Interstitial-Boron Solution Strengthened WB$_{3+x}$

TL;DR

This study combines computational and experimental methods to analyze the structure and hardness of WB$_{3+x}$, revealing the role of interstitial boron in strengthening the material and clarifying previous conflicting findings.

Contribution

It provides new insights into the composition, structure, and hardness of WB$_{3+x}$, demonstrating the presence of non-stoichiometric phases and the strengthening mechanism of interstitial boron.

Findings

Confirmation of WB$_3$ and WB$_{3+x}$'s structure and composition.

Absence of WB$_4$ phases in the studied samples.

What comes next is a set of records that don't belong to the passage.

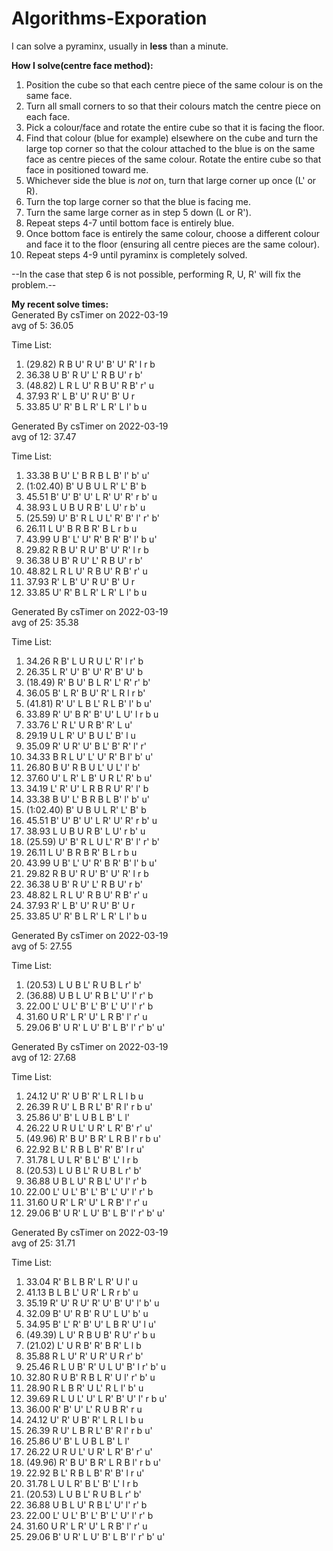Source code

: # Algorithms-Exporation

I can solve a pyraminx, usually in **less** than a minute.  

**How I solve(centre face method):**  
1. Position the cube so that each centre piece of the same colour is on the same face. 
2. Turn all small corners to so that their colours match the centre piece on each face.
3. Pick a colour/face and rotate the entire cube so that it is facing the floor.
4. Find that colour (blue for example) elsewhere on the cube and turn the large top corner so that the colour attached to the blue is on the same face as centre pieces of the same colour. Rotate the entire cube so that face in positioned toward me.
5. Whichever side the blue is *not* on, turn that large corner up once (L' or R).
6. Turn the top large corner so that the blue is facing me.
7. Turn the same large corner as in step 5 down (L or R').
8. Repeat steps 4-7 until bottom face is entirely blue.
9. Once bottom face is entirely the same colour, choose a different colour and face it to the floor (ensuring all centre pieces are the same colour).
10. Repeat steps 4-9 until pyraminx is completely solved.  

--In the case that step 6 is not possible, performing R, U, R' will fix the problem.--

**My recent solve times:**    
Generated By csTimer on 2022-03-19  
avg of 5: 36.05

Time List:
1. (29.82)   R B U' R U' B' U' R' l r b 
2. 36.38   U B' R U' L' R B U' r b' 
3. (48.82)   L R L U' R B U' R B' r' u 
4. 37.93   R' L B' U' R U' B' U r 
5. 33.85   U' R' B L R' L R' L l' b u

Generated By csTimer on 2022-03-19  
avg of 12: 37.47

Time List:
1. 33.38   B U' L' B R B L B' l' b' u' 
2. (1:02.40)   B' U B U L R' L' B' b 
3. 45.51   B' U' B' U' L R' U' R' r b' u 
4. 38.93   L U B U R B' L U' r b' u 
5. (25.59)   U' B' R L U L' R' B' l' r' b' 
6. 26.11   L U' B R B R' B L r b u 
7. 43.99   U B' L' U' R' B R' B' l' b u' 
8. 29.82   R B U' R U' B' U' R' l r b 
9. 36.38   U B' R U' L' R B U' r b' 
10. 48.82   L R L U' R B U' R B' r' u 
11. 37.93   R' L B' U' R U' B' U r 
12. 33.85   U' R' B L R' L R' L l' b u

Generated By csTimer on 2022-03-19  
avg of 25: 35.38

Time List:
1. 34.26   R B' L U R U L' R' l r' b 
2. 26.35   L R' U' B' U' R' B' U' b 
3. (18.49)   R' B U' B L R' L' R' r' b' 
4. 36.05   B' L R' B U' R' L R l r b' 
5. (41.81)   R' U' L B L' R L B' l' b u' 
6. 33.89   R' U' B R' B' U' L U' l r b u 
7. 33.76   L' R L' U R B' R' L u' 
8. 29.19   U L R' U' B U L' B' l u 
9. 35.09   R' U R' U' B L' B' R' l' r' 
10. 34.33   B R L U' L' U' R' B l' b' u' 
11. 26.80   B U' R B U L' U L' l' b' 
12. 37.60   U' L R' L B' U R L' R' b u'
13. 34.19   L' R' U' L R B R U' R' l' b 
14. 33.38   B U' L' B R B L B' l' b' u' 
15. (1:02.40)   B' U B U L R' L' B' b 
16. 45.51   B' U' B' U' L R' U' R' r b' u 
17. 38.93   L U B U R B' L U' r b' u 
18. (25.59)   U' B' R L U L' R' B' l' r' b' 
19. 26.11   L U' B R B R' B L r b u 
20. 43.99   U B' L' U' R' B R' B' l' b u' 
21. 29.82   R B U' R U' B' U' R' l r b 
22. 36.38   U B' R U' L' R B U' r b' 
23. 48.82   L R L U' R B U' R B' r' u 
24. 37.93   R' L B' U' R U' B' U r
25. 33.85   U' R' B L R' L R' L l' b u

Generated By csTimer on 2022-03-19  
avg of 5: 27.55

Time List:
1. (20.53)   L U B L' R U B L r' b' 
2. (36.88)   U B L U' R B L' U' l' r' b 
3. 22.00   L' U L' B' L' B' L' U' l' r' b 
4. 31.60   U R' L R' U' L R B' l' r' u 
5. 29.06   B' U R' L U' B' L B' l' r' b' u'  

Generated By csTimer on 2022-03-19  
avg of 12: 27.68

Time List:
1. 24.12   U' R' U B' R' L R L l b u 
2. 26.39   R U' L B R L' B' R l' r b u' 
3. 25.86   U' B' L U B L B' L l' 
4. 26.22   U R U L' U R' L R' B' r' u' 
5. (49.96)   R' B U' B R' L R B l' r b u' 
6. 22.92   B L' R B L B' R' B' l r u' 
7. 31.78   L U L R' B L' B' L' l r b 
8. (20.53)   L U B L' R U B L r' b' 
9. 36.88   U B L U' R B L' U' l' r' b 
10. 22.00   L' U L' B' L' B' L' U' l' r' b 
11. 31.60   U R' L R' U' L R B' l' r' u 
12. 29.06   B' U R' L U' B' L B' l' r' b' u'  

Generated By csTimer on 2022-03-19  
avg of 25: 31.71

Time List:
1. 33.04   R' B L B R' L R' U l' u 
2. 41.13   B L B L' U R' L R r b' u 
3. 35.19   R' U' R U' R' U' B' U' l' b' u 
4. 32.09   B' U' R B' R U' L U' b' u 
5. 34.95   B' L' R' B' U' L B R' U' l u' 
6. (49.39)   L U' R B U B' R U' r' b u 
7. (21.02)   L' U R B' R' B R' L l b 
8. 35.88   R L U' R' U R' U R r' b' 
9. 25.46   R L U B' R' U L U' B' l r' b' u 
10. 32.80   R U B' R B L R' U l' r' b' u 
11. 28.90   R L B R' U L' R L l' b' u 
12. 39.69   R L U L' U' L R' B' U' l' r b u'
13. 36.00   R' B' U' L' R U B R' r u 
14. 24.12   U' R' U B' R' L R L l b u 
15. 26.39   R U' L B R L' B' R l' r b u' 
16. 25.86   U' B' L U B L B' L l' 
17. 26.22   U R U L' U R' L R' B' r' u' 
18. (49.96)   R' B U' B R' L R B l' r b u' 
19. 22.92   B L' R B L B' R' B' l r u' 
20. 31.78   L U L R' B L' B' L' l r b 
21. (20.53)   L U B L' R U B L r' b' 
22. 36.88   U B L U' R B L' U' l' r' b 
23. 22.00   L' U L' B' L' B' L' U' l' r' b 
24. 31.60   U R' L R' U' L R B' l' r' u
25. 29.06   B' U R' L U' B' L B' l' r' b' u'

Interstitial boron atoms form a covalent network that enhances hardness.

Abstract

By means of variable-composition evolutionary algorithm coupled with density functional theory and in combination with aberration-corrected high-resolution transmission electron microscopy experiments, we have studied and characterized the composition, structure and hardness properties of WB$_{3+x}$ ($x$ $<$ 0.5). We provide robust evidence for the occurrence of stoichiometric WB$_3$ and non-stoichiometric WB$_{3+x}$ both crystallizing in the metastable $hP$16 ($P6_3/mmc$) structure. No signs for the formation of the highly debated WB$_4$ (both $hP$20 and $hP$10) phases were found. Our results rationalize the seemingly contradictory high-pressure experimental findings and suggest that the interstitial boron atom is located in the tungsten layer and vertically interconnect with four boron atoms, thus forming a typical three-center boron net with the upper and lower boron layers in a three-dimensional covalent network, which thereby strengthen the hardness.